**What you should do**
What you return must be exactly the lines from the beginning of the material through the line containing "Sri Lanka |", both included, and no pictures.

**Entries shown**
===
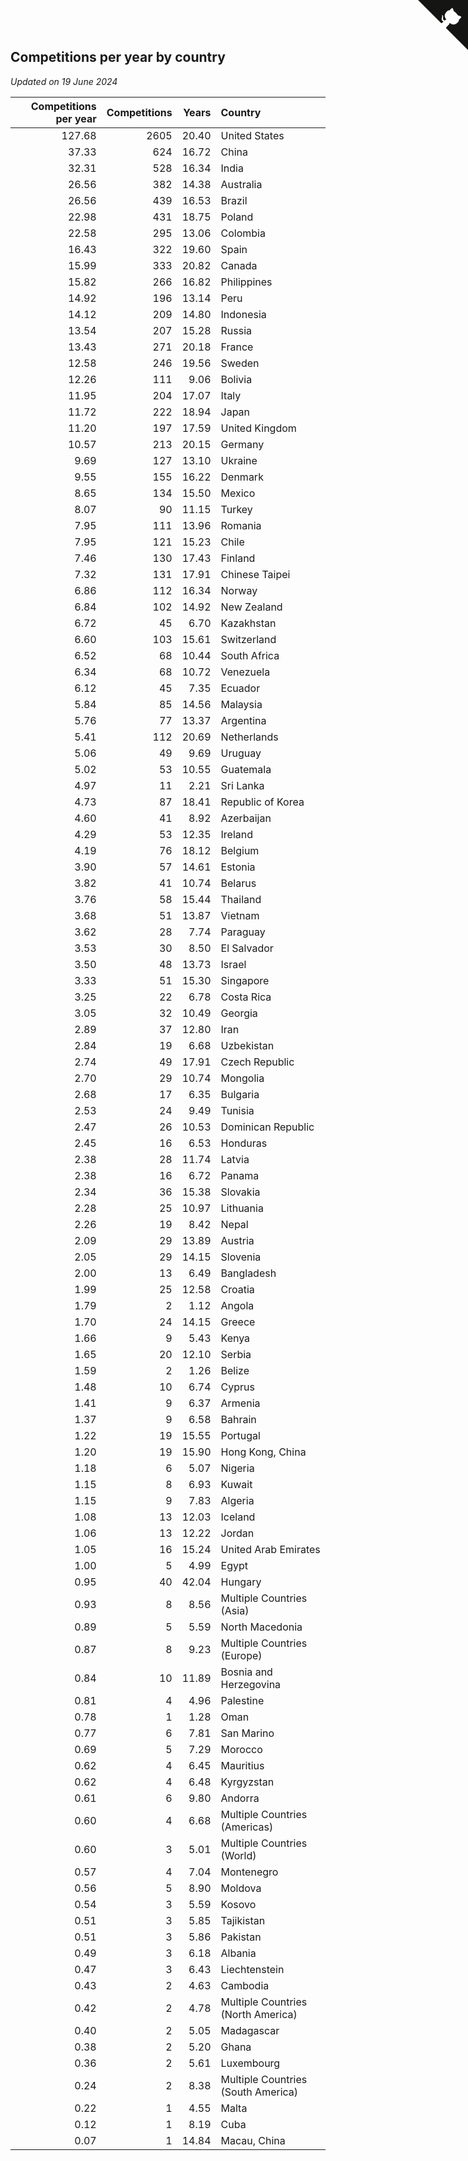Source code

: ## Competitions per year by country

*Updated on 19 June 2024*

| Competitions per year | Competitions | Years | Country |
| ---: | ---: | ---: | :--- |
| 127.68 | 2605 | 20.40 | United States |
| 37.33 | 624 | 16.72 | China |
| 32.31 | 528 | 16.34 | India |
| 26.56 | 382 | 14.38 | Australia |
| 26.56 | 439 | 16.53 | Brazil |
| 22.98 | 431 | 18.75 | Poland |
| 22.58 | 295 | 13.06 | Colombia |
| 16.43 | 322 | 19.60 | Spain |
| 15.99 | 333 | 20.82 | Canada |
| 15.82 | 266 | 16.82 | Philippines |
| 14.92 | 196 | 13.14 | Peru |
| 14.12 | 209 | 14.80 | Indonesia |
| 13.54 | 207 | 15.28 | Russia |
| 13.43 | 271 | 20.18 | France |
| 12.58 | 246 | 19.56 | Sweden |
| 12.26 | 111 | 9.06 | Bolivia |
| 11.95 | 204 | 17.07 | Italy |
| 11.72 | 222 | 18.94 | Japan |
| 11.20 | 197 | 17.59 | United Kingdom |
| 10.57 | 213 | 20.15 | Germany |
| 9.69 | 127 | 13.10 | Ukraine |
| 9.55 | 155 | 16.22 | Denmark |
| 8.65 | 134 | 15.50 | Mexico |
| 8.07 | 90 | 11.15 | Turkey |
| 7.95 | 111 | 13.96 | Romania |
| 7.95 | 121 | 15.23 | Chile |
| 7.46 | 130 | 17.43 | Finland |
| 7.32 | 131 | 17.91 | Chinese Taipei |
| 6.86 | 112 | 16.34 | Norway |
| 6.84 | 102 | 14.92 | New Zealand |
| 6.72 | 45 | 6.70 | Kazakhstan |
| 6.60 | 103 | 15.61 | Switzerland |
| 6.52 | 68 | 10.44 | South Africa |
| 6.34 | 68 | 10.72 | Venezuela |
| 6.12 | 45 | 7.35 | Ecuador |
| 5.84 | 85 | 14.56 | Malaysia |
| 5.76 | 77 | 13.37 | Argentina |
| 5.41 | 112 | 20.69 | Netherlands |
| 5.06 | 49 | 9.69 | Uruguay |
| 5.02 | 53 | 10.55 | Guatemala |
| 4.97 | 11 | 2.21 | Sri Lanka |
| 4.73 | 87 | 18.41 | Republic of Korea |
| 4.60 | 41 | 8.92 | Azerbaijan |
| 4.29 | 53 | 12.35 | Ireland |
| 4.19 | 76 | 18.12 | Belgium |
| 3.90 | 57 | 14.61 | Estonia |
| 3.82 | 41 | 10.74 | Belarus |
| 3.76 | 58 | 15.44 | Thailand |
| 3.68 | 51 | 13.87 | Vietnam |
| 3.62 | 28 | 7.74 | Paraguay |
| 3.53 | 30 | 8.50 | El Salvador |
| 3.50 | 48 | 13.73 | Israel |
| 3.33 | 51 | 15.30 | Singapore |
| 3.25 | 22 | 6.78 | Costa Rica |
| 3.05 | 32 | 10.49 | Georgia |
| 2.89 | 37 | 12.80 | Iran |
| 2.84 | 19 | 6.68 | Uzbekistan |
| 2.74 | 49 | 17.91 | Czech Republic |
| 2.70 | 29 | 10.74 | Mongolia |
| 2.68 | 17 | 6.35 | Bulgaria |
| 2.53 | 24 | 9.49 | Tunisia |
| 2.47 | 26 | 10.53 | Dominican Republic |
| 2.45 | 16 | 6.53 | Honduras |
| 2.38 | 28 | 11.74 | Latvia |
| 2.38 | 16 | 6.72 | Panama |
| 2.34 | 36 | 15.38 | Slovakia |
| 2.28 | 25 | 10.97 | Lithuania |
| 2.26 | 19 | 8.42 | Nepal |
| 2.09 | 29 | 13.89 | Austria |
| 2.05 | 29 | 14.15 | Slovenia |
| 2.00 | 13 | 6.49 | Bangladesh |
| 1.99 | 25 | 12.58 | Croatia |
| 1.79 | 2 | 1.12 | Angola |
| 1.70 | 24 | 14.15 | Greece |
| 1.66 | 9 | 5.43 | Kenya |
| 1.65 | 20 | 12.10 | Serbia |
| 1.59 | 2 | 1.26 | Belize |
| 1.48 | 10 | 6.74 | Cyprus |
| 1.41 | 9 | 6.37 | Armenia |
| 1.37 | 9 | 6.58 | Bahrain |
| 1.22 | 19 | 15.55 | Portugal |
| 1.20 | 19 | 15.90 | Hong Kong, China |
| 1.18 | 6 | 5.07 | Nigeria |
| 1.15 | 8 | 6.93 | Kuwait |
| 1.15 | 9 | 7.83 | Algeria |
| 1.08 | 13 | 12.03 | Iceland |
| 1.06 | 13 | 12.22 | Jordan |
| 1.05 | 16 | 15.24 | United Arab Emirates |
| 1.00 | 5 | 4.99 | Egypt |
| 0.95 | 40 | 42.04 | Hungary |
| 0.93 | 8 | 8.56 | Multiple Countries (Asia) |
| 0.89 | 5 | 5.59 | North Macedonia |
| 0.87 | 8 | 9.23 | Multiple Countries (Europe) |
| 0.84 | 10 | 11.89 | Bosnia and Herzegovina |
| 0.81 | 4 | 4.96 | Palestine |
| 0.78 | 1 | 1.28 | Oman |
| 0.77 | 6 | 7.81 | San Marino |
| 0.69 | 5 | 7.29 | Morocco |
| 0.62 | 4 | 6.45 | Mauritius |
| 0.62 | 4 | 6.48 | Kyrgyzstan |
| 0.61 | 6 | 9.80 | Andorra |
| 0.60 | 4 | 6.68 | Multiple Countries (Americas) |
| 0.60 | 3 | 5.01 | Multiple Countries (World) |
| 0.57 | 4 | 7.04 | Montenegro |
| 0.56 | 5 | 8.90 | Moldova |
| 0.54 | 3 | 5.59 | Kosovo |
| 0.51 | 3 | 5.85 | Tajikistan |
| 0.51 | 3 | 5.86 | Pakistan |
| 0.49 | 3 | 6.18 | Albania |
| 0.47 | 3 | 6.43 | Liechtenstein |
| 0.43 | 2 | 4.63 | Cambodia |
| 0.42 | 2 | 4.78 | Multiple Countries (North America) |
| 0.40 | 2 | 5.05 | Madagascar |
| 0.38 | 2 | 5.20 | Ghana |
| 0.36 | 2 | 5.61 | Luxembourg |
| 0.24 | 2 | 8.38 | Multiple Countries (South America) |
| 0.22 | 1 | 4.55 | Malta |
| 0.12 | 1 | 8.19 | Cuba |
| 0.07 | 1 | 14.84 | Macau, China |


<a href="https://github.com/jonatanklosko/wca_statistics" class="github-corner" aria-label="View source on Github"><svg width="80" height="80" viewBox="0 0 250 250" style="fill:#151513; color:#fff; position: absolute; top: 0; border: 0; right: 0;" aria-hidden="true"><path d="M0,0 L115,115 L130,115 L142,142 L250,250 L250,0 Z"></path><path d="M128.3,109.0 C113.8,99.7 119.0,89.6 119.0,89.6 C122.0,82.7 120.5,78.6 120.5,78.6 C119.2,72.0 123.4,76.3 123.4,76.3 C127.3,80.9 125.5,87.3 125.5,87.3 C122.9,97.6 130.6,101.9 134.4,103.2" fill="currentColor" style="transform-origin: 130px 106px;" class="octo-arm"></path><path d="M115.0,115.0 C114.9,115.1 118.7,116.5 119.8,115.4 L133.7,101.6 C136.9,99.2 139.9,98.4 142.2,98.6 C133.8,88.0 127.5,74.4 143.8,58.0 C148.5,53.4 154.0,51.2 159.7,51.0 C160.3,49.4 163.2,43.6 171.4,40.1 C171.4,40.1 176.1,42.5 178.8,56.2 C183.1,58.6 187.2,61.8 190.9,65.4 C194.5,69.0 197.7,73.2 200.1,77.6 C213.8,80.2 216.3,84.9 216.3,84.9 C212.7,93.1 206.9,96.0 205.4,96.6 C205.1,102.4 203.0,107.8 198.3,112.5 C181.9,128.9 168.3,122.5 157.7,114.1 C157.9,116.9 156.7,120.9 152.7,124.9 L141.0,136.5 C139.8,137.7 141.6,141.9 141.8,141.8 Z" fill="currentColor" class="octo-body"></path></svg></a><style>.github-corner:hover .octo-arm{animation:octocat-wave 560ms ease-in-out}@keyframes octocat-wave{0%,100%{transform:rotate(0)}20%,60%{transform:rotate(-25deg)}40%,80%{transform:rotate(10deg)}}@media (max-width:500px){.github-corner:hover .octo-arm{animation:none}.github-corner .octo-arm{animation:octocat-wave 560ms ease-in-out}}</style>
===
**Finished task**
Source code

: ## Competitions per year by country

*Updated on 19 June 2024*

| Competitions per year | Competitions | Years | Country |
| ---: | ---: | ---: | :--- |
| 127.68 | 2605 | 20.40 | United States |
| 37.33 | 624 | 16.72 | China |
| 32.31 | 528 | 16.34 | India |
| 26.56 | 382 | 14.38 | Australia |
| 26.56 | 439 | 16.53 | Brazil |
| 22.98 | 431 | 18.75 | Poland |
| 22.58 | 295 | 13.06 | Colombia |
| 16.43 | 322 | 19.60 | Spain |
| 15.99 | 333 | 20.82 | Canada |
| 15.82 | 266 | 16.82 | Philippines |
| 14.92 | 196 | 13.14 | Peru |
| 14.12 | 209 | 14.80 | Indonesia |
| 13.54 | 207 | 15.28 | Russia |
| 13.43 | 271 | 20.18 | France |
| 12.58 | 246 | 19.56 | Sweden |
| 12.26 | 111 | 9.06 | Bolivia |
| 11.95 | 204 | 17.07 | Italy |
| 11.72 | 222 | 18.94 | Japan |
| 11.20 | 197 | 17.59 | United Kingdom |
| 10.57 | 213 | 20.15 | Germany |
| 9.69 | 127 | 13.10 | Ukraine |
| 9.55 | 155 | 16.22 | Denmark |
| 8.65 | 134 | 15.50 | Mexico |
| 8.07 | 90 | 11.15 | Turkey |
| 7.95 | 111 | 13.96 | Romania |
| 7.95 | 121 | 15.23 | Chile |
| 7.46 | 130 | 17.43 | Finland |
| 7.32 | 131 | 17.91 | Chinese Taipei |
| 6.86 | 112 | 16.34 | Norway |
| 6.84 | 102 | 14.92 | New Zealand |
| 6.72 | 45 | 6.70 | Kazakhstan |
| 6.60 | 103 | 15.61 | Switzerland |
| 6.52 | 68 | 10.44 | South Africa |
| 6.34 | 68 | 10.72 | Venezuela |
| 6.12 | 45 | 7.35 | Ecuador |
| 5.84 | 85 | 14.56 | Malaysia |
| 5.76 | 77 | 13.37 | Argentina |
| 5.41 | 112 | 20.69 | Netherlands |
| 5.06 | 49 | 9.69 | Uruguay |
| 5.02 | 53 | 10.55 | Guatemala |
| 4.97 | 11 | 2.21 | Sri Lanka |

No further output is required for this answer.